Last July, the UK Commission for Employment and Skills said that 43 per cent of vacancies in STEM roles were hard to fill due to a shortage of applicants with the required skills.

Ms Gibson, from Fife, said: “I worked in a computing department and objected to the whole ‘girls in computing’ thing, because I didn’t feel any different to the men sitting next to me.

“It was only when I went on to have children and wanted to do part-time work that I realised the support isn’t there.

“When you are working in an environment that is typically male, it makes it hard for them to get their head around it, why you couldn’t change your days to come in for an important meeting, they don’t understand childcare problems.”

Ms Gibson’s role as co-ordinator for Code Clubs in Scotland involves her working with some 150 groups across Scotland which cater for nine to 11 year olds. The number of clubs has grown significantly in the past four years, with events and meetings staffed mainly by volunteers and teachers, operating in schools, libraries and community centres.

“What’s interesting is that at primary school, girls make up around 40 per cent of the Code Clubs, when you get to high school you are lucky to get 10 per cent,” Ms Gibson said.

“It is so important for young girls to see other girls taking part in these classes, to be taught by women and to have positive female role models.

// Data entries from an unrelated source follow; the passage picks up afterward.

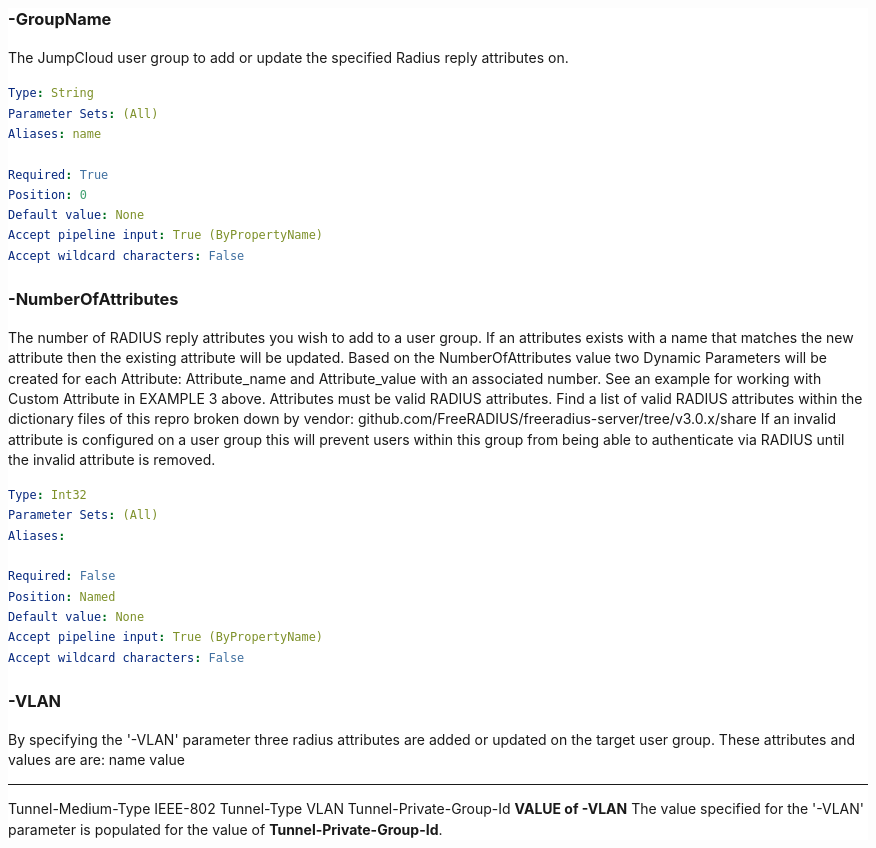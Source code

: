 ### -GroupName
The JumpCloud user group to add or update the specified Radius reply attributes on.

```yaml
Type: String
Parameter Sets: (All)
Aliases: name

Required: True
Position: 0
Default value: None
Accept pipeline input: True (ByPropertyName)
Accept wildcard characters: False
```

### -NumberOfAttributes
The number of RADIUS reply attributes you wish to add to a user group.
If an attributes exists with a name that matches the new attribute then the existing attribute will be updated.
Based on the NumberOfAttributes value two Dynamic Parameters will be created for each Attribute: Attribute_name and Attribute_value with an associated number.
See an example for working with Custom Attribute in EXAMPLE 3 above.
Attributes must be valid RADIUS attributes. Find a list of valid RADIUS attributes within the dictionary files of this repro broken down by vendor: github.com/FreeRADIUS/freeradius-server/tree/v3.0.x/share
If an invalid attribute is configured on a user group this will prevent users within this group from being able to authenticate via RADIUS until the invalid attribute is removed.

```yaml
Type: Int32
Parameter Sets: (All)
Aliases:

Required: False
Position: Named
Default value: None
Accept pipeline input: True (ByPropertyName)
Accept wildcard characters: False
```

### -VLAN
By specifying the '-VLAN' parameter three radius attributes are added or updated on the target user group.
These attributes and values are are:
name                    value
----                    -----
Tunnel-Medium-Type      IEEE-802
Tunnel-Type             VLAN
Tunnel-Private-Group-Id **VALUE of -VLAN**
The value specified for the '-VLAN' parameter is populated for the value of **Tunnel-Private-Group-Id**.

“Hopefully, the more girls come through the Code Clubs in primary school, the more will go on to study STEM subjects in secondary.”

On 28 January, around 150 girls aged between 11 and 15 from Edinburgh will attend a Girls in STEM event at the National Museum of Scotland.

The event aims to encourage more girls to get interested in STEM careers.

It will feature a speech by Dr Raeanne Miller, a young Scottish scientist who has been chosen for a unique women-only Antarctic exhibition

“It is a serious concern that girls may believe that 
STEM subjects are too hard to learn or a male-only domain. Therefore, the aim of our event is to showcase the applicability of these skills through 
interactive workshops,” said Bill McDonald, managing director for Accenture Scotland, who is organising the event.

“The speakers and workshop aim to inspire girls and educate them about the amazing possibilities open to them,” he added.

Lucy Murdoch, managing director, sales and customer services, at Accenture Scotland, said it was important to instil a “can do” attitude in girls living in Scotland.

She said: “To increase the number of women in STEM careers we need to accelerate existing initiatives and introduce more to tackle the issue.

“We need to future-proof our own talent pipelines and this must start from the very earliest stages of education to instil the ‘can do’ attitude in our girls that they have the ability to excel in STEM subjects and go on to enjoy fruitful careers in the sector.”